Buona memoria o l’oro di Mosca



Avere una certa età ed una buona memoria consente di non stupirsi o meravigliarsi di fronte ad eventi attuali, come adesso il caso di possibili finanziamenti russi ad un movimento politico italiano e della scoperta che su tale problema la magistratura milanese avesse aperto da mesi un fascicolo. 

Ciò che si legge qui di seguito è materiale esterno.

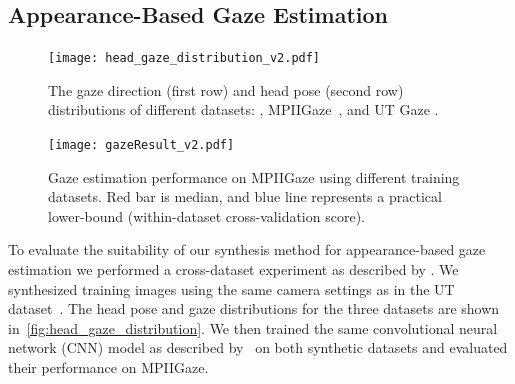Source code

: 

\subsection{Appearance-Based Gaze Estimation}




\begin{figure}
    \centering
    \texttt{[image: head\_gaze\_distribution\_v2.pdf]}
    \caption{The gaze direction (first row) and head pose (second row) distributions of different datasets: \dataset, MPIIGaze~\cite{zhang15_cvpr}, and UT Gaze \cite{sugano2014learning}.}
    \label{fig:head_gaze_distribution}
\end{figure}

\begin{figure}
    \centering
    \texttt{[image: gazeResult\_v2.pdf]}
    \caption{Gaze estimation performance on MPIIGaze using different training datasets. Red bar is median, and blue line represents a practical lower-bound (within-dataset cross-validation score).
    }
    \label{fig:gazeResult}
\end{figure}

To evaluate the suitability of our synthesis method for appearance-based gaze estimation we performed a cross-dataset experiment as described by \citet{zhang15_cvpr}.
We synthesized training images using the same camera settings as in the UT dataset~\cite{sugano2014learning}.
The head pose and gaze distributions for the three datasets are shown in~\autoref{fig:head_gaze_distribution}.
We then trained the same convolutional neural network (CNN) model as described by~\citet{zhang15_cvpr} on both synthetic datasets and evaluated their performance on MPIIGaze.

Peccato che anni or sono, parliamo degli anni 1950 e 1960, né a Milano né in altre procure fossero stati aperti analoghi fascicoli su finanziamenti, questa volta reali, consistenti, effettivi, che sempre da Mosca, allora URSS (Unione repubbliche socialiste sovietiche), partivano a beneficio del Partito Comunista Italiano consentendogli una disponibilità economica per sedi del partito, giornali, manifesti e propaganda che surclassava gli altri partiti italiani, salvo briciole per i socialisti nenniani. E di questi finanziamenti vi erano state date notizie su giornali non comunisti, vi erano state indagini giornalistiche accurate e documentate, per cui non erano rimaste segrete, ma evidentemente in molti posti di comando, non solo giudiziari, ma anche governativi vi erano le famose scimmiette che non vedevano, non udivano e non parlavano, mentre se avessero visto, udito e parlato, forse la storia italiana da quegli anni avrebbe preso un diverso indirizzo. Ma specie la Democrazia Cristiana allora preferiva operare per dividere il partito monarchico, suo pericoloso concorrente, specie nel Meridione e perché non si costituisse alla sua destra un consistente coagulo liberaldemocratico, alieno da nostalgie, tralasciando la battaglia anticomunista, per la quale aveva preso i voti e lasciando che i comunisti si infiltrassero in tutti i settori della vita non solo politica e se poi, decenni dopo, il crollo dell’URSS coinvolse nella caduta anche i partiti comunisti occidentali i meriti vanno cercati altrove.